Um banco foi condenado pela Justiça do Trabalho após negar licença-paternidade a um bancário de Uberlândia, no Triângulo , mesmo depois de ter sido informado sobre o nascimento do filho do empregado. A decisão foi mantida pela Sexta Turma do Tribunal Regional do Trabalho de Minas Gerais (TRT-MG).

Segundo o processo, o bancário afirmou que o filho nasceu em 10 de janeiro de 2025, quando ele ainda trabalhava na instituição. Ele disse que avisou o chefe imediato sobre o nascimento da criança e informou que precisaria se afastar para acompanhar a família, mas continuou trabalhando normalmente e não conseguiu tirar a licença-paternidade prevista em lei.

O banco alegou que o empregado não apresentou a certidão de nascimento nem fez comunicação oficial ao setor de Recursos Humanos, sustentando que um aviso informal ao gestor ou a colegas não seria suficiente para garantir o benefício.
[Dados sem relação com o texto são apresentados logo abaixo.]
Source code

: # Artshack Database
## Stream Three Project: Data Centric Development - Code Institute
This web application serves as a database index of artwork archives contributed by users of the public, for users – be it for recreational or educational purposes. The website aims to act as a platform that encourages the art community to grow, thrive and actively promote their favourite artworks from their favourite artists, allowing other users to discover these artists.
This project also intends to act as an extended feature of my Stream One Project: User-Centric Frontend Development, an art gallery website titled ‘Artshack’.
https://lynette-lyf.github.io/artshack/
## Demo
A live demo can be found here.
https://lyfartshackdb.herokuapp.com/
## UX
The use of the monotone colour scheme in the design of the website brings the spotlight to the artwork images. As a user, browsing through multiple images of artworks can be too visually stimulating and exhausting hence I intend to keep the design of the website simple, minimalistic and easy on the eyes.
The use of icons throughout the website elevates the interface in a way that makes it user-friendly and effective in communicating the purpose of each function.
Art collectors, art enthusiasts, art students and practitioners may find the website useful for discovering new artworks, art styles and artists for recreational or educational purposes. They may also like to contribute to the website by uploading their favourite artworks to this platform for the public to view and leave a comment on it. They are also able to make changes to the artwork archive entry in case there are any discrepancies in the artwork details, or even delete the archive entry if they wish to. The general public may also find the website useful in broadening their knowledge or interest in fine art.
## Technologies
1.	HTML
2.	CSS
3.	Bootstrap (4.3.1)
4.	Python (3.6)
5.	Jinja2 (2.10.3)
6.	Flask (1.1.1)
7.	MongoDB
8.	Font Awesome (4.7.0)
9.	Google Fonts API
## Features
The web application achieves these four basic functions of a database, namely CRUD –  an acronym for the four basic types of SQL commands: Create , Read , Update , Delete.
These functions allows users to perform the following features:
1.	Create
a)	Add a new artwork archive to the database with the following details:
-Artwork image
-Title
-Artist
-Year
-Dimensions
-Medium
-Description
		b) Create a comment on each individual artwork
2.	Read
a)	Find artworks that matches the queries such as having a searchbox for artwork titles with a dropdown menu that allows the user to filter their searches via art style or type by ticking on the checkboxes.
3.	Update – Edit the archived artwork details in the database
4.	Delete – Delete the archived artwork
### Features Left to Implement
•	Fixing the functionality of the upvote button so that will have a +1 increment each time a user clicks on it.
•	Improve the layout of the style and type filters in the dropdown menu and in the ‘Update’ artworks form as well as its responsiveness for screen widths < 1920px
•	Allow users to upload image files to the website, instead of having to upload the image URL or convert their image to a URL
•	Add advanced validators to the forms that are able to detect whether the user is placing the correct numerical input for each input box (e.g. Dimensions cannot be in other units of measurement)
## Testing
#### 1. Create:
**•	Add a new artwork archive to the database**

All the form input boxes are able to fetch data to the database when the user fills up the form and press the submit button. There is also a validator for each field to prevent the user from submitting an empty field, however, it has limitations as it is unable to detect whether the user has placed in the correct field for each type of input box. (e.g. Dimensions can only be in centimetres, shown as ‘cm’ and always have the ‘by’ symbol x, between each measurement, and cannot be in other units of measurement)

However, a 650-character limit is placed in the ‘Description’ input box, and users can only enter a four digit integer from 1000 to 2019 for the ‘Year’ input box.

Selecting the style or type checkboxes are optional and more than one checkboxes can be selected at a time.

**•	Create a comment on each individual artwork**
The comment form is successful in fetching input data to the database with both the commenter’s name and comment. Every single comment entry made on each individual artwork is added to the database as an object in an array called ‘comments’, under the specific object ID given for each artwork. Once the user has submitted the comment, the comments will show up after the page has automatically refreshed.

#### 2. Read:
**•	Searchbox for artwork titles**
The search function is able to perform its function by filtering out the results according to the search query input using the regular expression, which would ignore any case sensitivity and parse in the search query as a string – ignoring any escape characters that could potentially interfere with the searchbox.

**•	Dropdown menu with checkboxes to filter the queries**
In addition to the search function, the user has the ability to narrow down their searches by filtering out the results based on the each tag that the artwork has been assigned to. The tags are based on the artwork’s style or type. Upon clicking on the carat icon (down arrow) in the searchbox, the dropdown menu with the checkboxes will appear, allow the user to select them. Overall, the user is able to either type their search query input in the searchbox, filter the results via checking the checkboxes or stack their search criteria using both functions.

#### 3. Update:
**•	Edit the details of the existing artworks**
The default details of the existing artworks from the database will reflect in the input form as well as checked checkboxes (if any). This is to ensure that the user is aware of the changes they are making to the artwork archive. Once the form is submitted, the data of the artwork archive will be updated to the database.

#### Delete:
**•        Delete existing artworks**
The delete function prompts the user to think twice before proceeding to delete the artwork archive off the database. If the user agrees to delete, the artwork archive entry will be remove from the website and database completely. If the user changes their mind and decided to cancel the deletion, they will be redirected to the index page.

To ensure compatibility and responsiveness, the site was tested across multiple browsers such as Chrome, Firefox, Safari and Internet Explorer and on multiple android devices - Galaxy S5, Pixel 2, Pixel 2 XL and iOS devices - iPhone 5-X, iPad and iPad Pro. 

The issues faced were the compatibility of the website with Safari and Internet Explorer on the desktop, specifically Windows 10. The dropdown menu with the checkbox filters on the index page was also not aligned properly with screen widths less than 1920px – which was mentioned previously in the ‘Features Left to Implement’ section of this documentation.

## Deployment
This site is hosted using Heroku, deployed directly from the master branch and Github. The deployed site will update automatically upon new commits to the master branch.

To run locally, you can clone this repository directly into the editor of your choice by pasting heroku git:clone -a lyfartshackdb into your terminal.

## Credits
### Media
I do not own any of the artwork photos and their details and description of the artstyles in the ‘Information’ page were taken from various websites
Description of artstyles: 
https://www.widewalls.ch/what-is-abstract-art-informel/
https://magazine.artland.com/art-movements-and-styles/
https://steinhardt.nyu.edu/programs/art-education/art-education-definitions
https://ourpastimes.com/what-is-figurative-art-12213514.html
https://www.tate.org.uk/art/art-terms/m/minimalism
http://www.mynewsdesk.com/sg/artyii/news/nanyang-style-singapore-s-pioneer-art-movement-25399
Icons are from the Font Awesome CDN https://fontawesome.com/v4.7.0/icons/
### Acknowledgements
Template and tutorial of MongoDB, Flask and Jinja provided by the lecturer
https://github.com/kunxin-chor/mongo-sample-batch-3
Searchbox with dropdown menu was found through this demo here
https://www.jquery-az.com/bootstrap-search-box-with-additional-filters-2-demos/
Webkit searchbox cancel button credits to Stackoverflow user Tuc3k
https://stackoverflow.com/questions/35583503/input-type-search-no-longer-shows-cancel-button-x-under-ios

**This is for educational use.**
Ao analisar o caso, a 5ª Vara do Trabalho de Uberlândia concluiu que houve comunicação ao empregador e condenou a instituição financeira. O banco recorreu, mas a Sexta Turma do TRT-MG manteve a sentença nesse ponto. 

No voto, o desembargador relator Anemar Pereira Amaral afirmou que as provas apresentadas no processo, especialmente os depoimentos colhidos durante a audiência, demonstraram que o bancário comunicou o nascimento do filho ao chefe imediato.

O magistrado ressaltou que não havia dúvida de que o trabalhador não usufruiu da licença-paternidade e que cabia a ele comprovar que havia informado o empregador sobre o nascimento da criança, o que, segundo o relator, ficou comprovado pela prova oral produzida no processo.

Uma testemunha declarou que tinha conhecimento de que o trabalhador havia se tornado pai e que ele comunicou a situação à empresa. Já um gerente do banco confirmou que sabia do nascimento da criança e relatou que o empregado comentou sobre a intenção de se ausentar, acrescentando que a documentação costuma ser encaminhada por e-mail ao RH.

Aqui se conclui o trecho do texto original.